When it is determined that the target block has not been compiled (Step S2603: No), the determination unit 1413 proceeds to the flow chart in FIG. 14, and determines whether or not free space on the memory (block information storage region 213 of the RAM 203) of the simulation apparatus 100 is smaller than a reference value of the determination unit 1413 (Step S2901). When the free space is smaller than the reference value (Step S2901: Yes), the capacity of the block information storage region 213 may lack such that the block information storage region 213 does not store new execution code ec and association information 2300.

Accordingly, the determination unit 1413 detects and selects the block that is the most unlikely to be executed in response to a branch according to the branch predicting function (Step S2902). That is, the determination unit 1413 detects the block that has been previously processed and is less likely to be executed. Details processing in Step S2902 will be described later using flow charts in FIG. 15 to FIG. 18. Then, the determination unit 1413 deletes the execution code ec and the association information 2300 of the selected block from the block information storage region 213 (Step S2903).
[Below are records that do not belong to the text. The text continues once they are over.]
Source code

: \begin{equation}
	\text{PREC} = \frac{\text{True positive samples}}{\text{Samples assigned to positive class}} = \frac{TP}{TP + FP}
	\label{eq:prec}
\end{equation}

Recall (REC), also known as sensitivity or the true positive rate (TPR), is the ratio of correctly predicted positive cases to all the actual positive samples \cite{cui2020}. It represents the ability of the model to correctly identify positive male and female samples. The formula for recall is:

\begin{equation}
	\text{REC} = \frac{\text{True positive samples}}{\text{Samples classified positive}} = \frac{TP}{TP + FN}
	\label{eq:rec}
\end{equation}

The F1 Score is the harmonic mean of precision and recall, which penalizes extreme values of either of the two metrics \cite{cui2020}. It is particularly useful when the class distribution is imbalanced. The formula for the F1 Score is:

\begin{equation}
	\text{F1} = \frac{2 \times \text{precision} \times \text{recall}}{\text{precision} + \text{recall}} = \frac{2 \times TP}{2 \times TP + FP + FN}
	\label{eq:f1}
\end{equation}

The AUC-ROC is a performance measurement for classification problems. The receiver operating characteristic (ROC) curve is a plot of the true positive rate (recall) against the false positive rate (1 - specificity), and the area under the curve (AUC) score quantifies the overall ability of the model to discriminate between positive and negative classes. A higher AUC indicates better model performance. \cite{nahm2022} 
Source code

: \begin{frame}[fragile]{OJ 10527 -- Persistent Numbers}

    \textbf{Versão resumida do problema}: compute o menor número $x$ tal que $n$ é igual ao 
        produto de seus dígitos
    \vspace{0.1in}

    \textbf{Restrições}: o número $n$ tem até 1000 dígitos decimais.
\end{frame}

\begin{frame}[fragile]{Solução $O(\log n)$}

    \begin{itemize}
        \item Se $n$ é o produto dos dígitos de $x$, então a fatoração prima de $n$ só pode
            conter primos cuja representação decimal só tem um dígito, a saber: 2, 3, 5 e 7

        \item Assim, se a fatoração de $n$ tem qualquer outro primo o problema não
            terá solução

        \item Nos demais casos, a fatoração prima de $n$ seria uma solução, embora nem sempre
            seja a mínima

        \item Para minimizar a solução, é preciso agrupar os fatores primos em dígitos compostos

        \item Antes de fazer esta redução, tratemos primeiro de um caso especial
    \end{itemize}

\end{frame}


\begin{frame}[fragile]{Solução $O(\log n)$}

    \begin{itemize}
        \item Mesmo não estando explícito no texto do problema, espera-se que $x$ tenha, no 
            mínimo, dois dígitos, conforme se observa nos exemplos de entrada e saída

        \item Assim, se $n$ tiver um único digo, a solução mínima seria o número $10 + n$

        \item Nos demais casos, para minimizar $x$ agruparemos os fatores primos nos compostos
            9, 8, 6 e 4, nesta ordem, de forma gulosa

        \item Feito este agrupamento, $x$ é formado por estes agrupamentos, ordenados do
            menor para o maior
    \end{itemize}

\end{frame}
For example, the reference value corresponds to size of the block information 3100 of one block. However, the reference value is not limited to this, and may be set to any value. In this example, when the new target block execution code ec is generated, free space of the block information storage region 213 is determined, but the embodiment is not limited to this. The simulation apparatus 100 may periodically determine free space of the block information storage region 213.

On the contrary, when free space on the memory is the reference value or more (Step S2901: No), the block division unit 1411 divides the target program pgr to acquire the target block (Step S2801). The association information generation unit 1414 detects the external dependence instruction included in the target block (Step S2802), and acquires the predicted case of the external dependence instruction detected from the prediction information 4 (Step S2803).
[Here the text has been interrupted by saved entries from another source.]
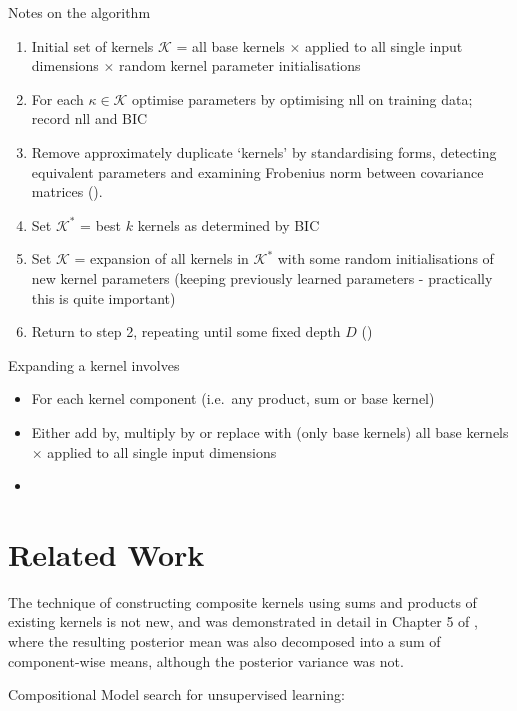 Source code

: \documentclass[twoside]{article}
\begin{document}
Notes on the algorithm
\begin{enumerate}
\item Initial set of kernels $\mathcal{K}$ = all base kernels $\times$ applied to all single input dimensions $\times$ random kernel parameter initialisations
\item For each $\kappa \in \mathcal{K}$ optimise parameters by optimising nll on training data; record nll and BIC
\item Remove approximately duplicate `kernels' by standardising forms, detecting equivalent parameters and examining Frobenius norm between covariance matrices ().
\item Set $\mathcal{K}^*$ = best $k$ kernels as determined by BIC
\item Set $\mathcal{K}$ = expansion of all kernels in $\mathcal{K}^*$ with some random initialisations of new kernel parameters (keeping previously learned parameters - practically this is quite important)
\item Return to step 2, repeating until some fixed depth $D$ ()
\end{enumerate}

Expanding a kernel involves
\begin{itemize}
\item For each kernel component (i.e.~any product, sum or base kernel)
\item Either add by, multiply by or replace with (only base kernels) all base kernels $\times$ applied to all single input dimensions
\item {}
\end{itemize}

\section{Related Work}

The technique of constructing composite kernels using sums and products of existing kernels is not new, and was demonstrated in detail in Chapter 5 of \cite{rasmussen38gaussian}, where the resulting posterior mean was also decomposed into a sum of component-wise means, although the posterior variance was not.

Compositional Model search for unsupervised learning: \cite{grosse2012exploiting}
\end{document}
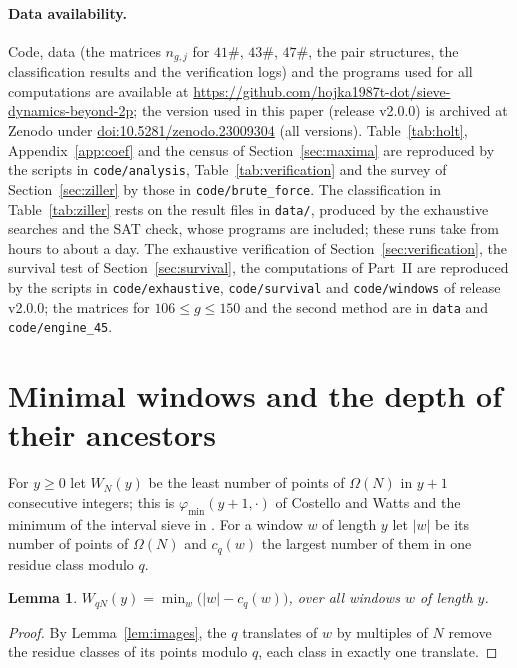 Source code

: \documentclass[11pt]{article}
\newtheorem{lemma}[theorem]{Lemma}
\theoremstyle{definition}
\theoremstyle{remark}
\begin{document}
\paragraph{Data availability.} Code, data (the matrices $n_{g,j}$ for $41\#$, $43\#$, $47\#$, the pair structures, the classification results and the verification logs) and the programs used for all computations are available at \url{https://github.com/hojka1987t-dot/sieve-dynamics-beyond-2p}; the version used in this paper (release v2.0.0) is archived at Zenodo under \href{https://doi.org/10.5281/zenodo.23009304}{doi:10.5281/zenodo.23009304} (all versions). Table~\ref{tab:holt}, Appendix~\ref{app:coef} and the census of Section~\ref{sec:maxima} are reproduced by the scripts in \texttt{code/analysis}, Table~\ref{tab:verification} and the survey of Section~\ref{sec:ziller} by those in \texttt{code/brute\_force}. The classification in Table~\ref{tab:ziller} rests on the result files in \texttt{data/}, produced by the exhaustive searches and the SAT check, whose programs are included; these runs take from hours to about a day. The exhaustive verification of Section~\ref{sec:verification}, the survival test of Section~\ref{sec:survival}, the computations of Part~II are reproduced by the scripts in \texttt{code/exhaustive}, \texttt{code/survival} and \texttt{code/windows} of release v2.0.0; the matrices for $106 \le g \le 150$ and the second method are in \texttt{data} and \texttt{code/engine\_45}.

\section{Minimal windows and the depth of their ancestors}\label{sec:depth}

For $y \ge 0$ let $W_N(y)$ be the least number of points of $\Omega(N)$ in $y + 1$ consecutive integers; this is $\varphi_{\min}(y+1, \cdot)$ of Costello and Watts \cite{CW15} and the minimum of the interval sieve in \cite{BFT23}. For a window $w$ of length $y$ let $|w|$ be its number of points of $\Omega(N)$ and $c_q(w)$ the largest number of them in one residue class modulo $q$.

\begin{lemma}\label{lem:window}
$W_{qN}(y) = \min_w \big(|w| - c_q(w)\big)$, over all windows $w$ of length $y$.
\end{lemma}

\begin{proof}
By Lemma~\ref{lem:images}, the $q$ translates of $w$ by multiples of $N$ remove the residue classes of its points modulo $q$, each class in exactly one translate.
\end{proof}
\end{document}
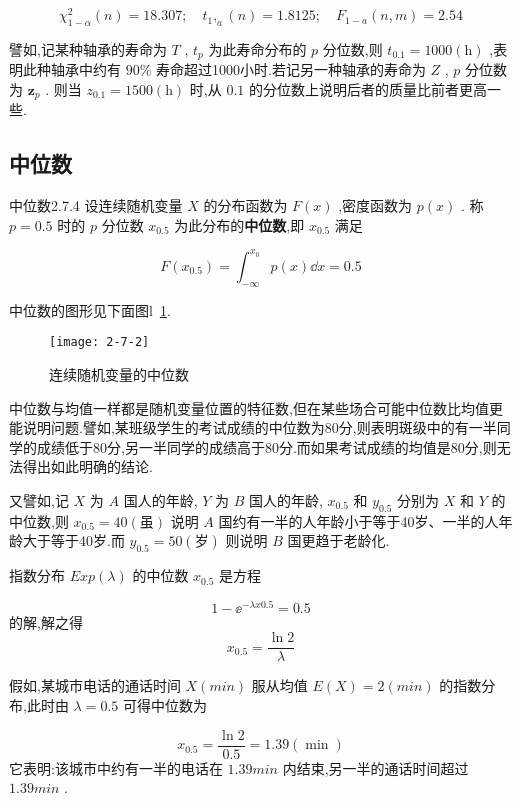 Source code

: \[
\chi_{1-\alpha}^{2}(n)=18.307 ; \quad t_{1},_{a}(n)=1.8125 ; \quad F_{1-a}(n, m)=2.54
\]

譬如,记某种轴承的寿命为 $ T $ , $ t_{p} $ 为此寿命分布的 $ p $ 分位数,则 $ t_{0.1}=1000 (\mathrm{h}) $ ,表明此种轴承中约有 $ 90\% $ 寿命超过1000小时.若记另一种轴承的寿命为 $ Z $ , $ p $ 分位数为 $ \boldsymbol{z}_{p} $ . 则当 $ z_{0.1}=1500(\mathrm{h}) $ 时,从 $ 0.1 $ 的分位数上说明后者的质量比前者更高一些.

\subsection{中位数}\label{ssec:2.7.4}

\begin{definition}{中位数}{2.7.4}
	设连续随机变量 $ X $ 的分布函数为 $ F(x) $ ,密度函数为 $ p(x) $ .
	称 $ p=0.5 $ 时的 $ p $ 分位数 $ x_{0.5} $ 为此分布的\textbf{中位数},即 $ x_{0.5} $ 满足
	
	\begin{equation}
	F\left(x_{0.5}\right)=\int_{-\infty}^{x_{0}} p(x) \dd x=0.5 \label{eq:2.7.8}
	\end{equation}
	
\end{definition}

中位数的图形见下面图l~\ref{fig:2.7.2}.

\begin{figure}
	\centering
	\texttt{[image: 2-7-2]}
	\caption{连续随机变量的中位数}
	\label{fig:2.7.2}
\end{figure}

中位数与均值一样都是随机变量位置的特征数,但在某些场合可能中位数比均值更能说明问题.譬如,某班级学生的考试成绩的中位数为80分,则表明斑级中的有一半同学的成绩低于80分,另一半同学的成绩高于80分.而如果考试成绩的均值是80分,则无法得出如此明确的结论.

又譬如,记 $ X $ 为 $ A $ 国人的年龄, $ Y $ 为 $ B $ 国人的年龄, $ x_{0.5} $ 和 $ y_{0.5} $ 分别为 $ X $ 和 $ Y $ 的中位数,则 $ x_{0.5}=40(\text{虽}) $ 说明 $ A $ 国约有一半的人年龄小于等于40岁、一半的人年龄大于等于40岁.而 $ y_{0.5}=50(\text{岁}) $ 则说明 $ B $ 国更趋于老龄化.

\begin{example}\label{exam:2.7.4}
	指数分布 $ E x p(\lambda) $ 的中位数 $ x_{0.5} $ 是方程
	
	\[
	1-\ee ^{-\lambda x 0.5}=0.5
	\]
	的解,解之得
	\[
	x_{0.5}=\frac{\ln 2}{\lambda}
	\]
	
	假如,某城市电话的通话时间 $ X(min) $ 服从均值 $ E(X)=2(min) $ 的指数分布,此时由 $ \lambda=0.5 $ 可得中位数为
	
	\[
	x_{0.5}=\frac{\ln 2}{0.5}=1.39(\min )
	\]
	它表明:该城市中约有一半的电话在 $ 1.39min $ 内结束,另一半的通话时间超过 $ 1.39 min $ .
\end{example}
Next, the execution code generation unit 1415 generates and outputs the execution code ec including the function code c1 compiled from the target block and the timing code c2 that calculates the performance value of the target block in the predicted case according to the association information 2300 (Step S2804). The performance value of the target block in the predicted case refers to the performance value of the target block in the predicted case acquired by the detected external dependence instruction.

On the predicted case, the prediction simulation execution unit 1420 performs static timing analysis according to the detected internal state 1600 and the performance value 2200 as a reference of each instruction included in the target block (Step S2805). The association information generation unit 1414 generates the association information 2300 that associates the detected internal state 1600 with the performance value of each instruction included in the target block as a timing analysis result, and records the association information 2300 in the performance value table 2500 (FIG. 11) (Step S2806). Association information 101 in the same internal state 1600 is generated only once. Thus, even when the same internal state 1600 is detected multiple times for the target block, space on the memory in estimating the performance value of the target block can be saved.

Then, the link unit 2401 links the pointer of the target block and the pointer of the generated association information 2300 with the association information 2300 of the immediately preceding block of the target block (Step S2807), and proceeds to Step S2707 in the flow chart in FIG. 12. The association information 2300 of the immediately preceding block of the target block is the association information 2300 used to calculate the performance value of the immediately preceding block of the target block.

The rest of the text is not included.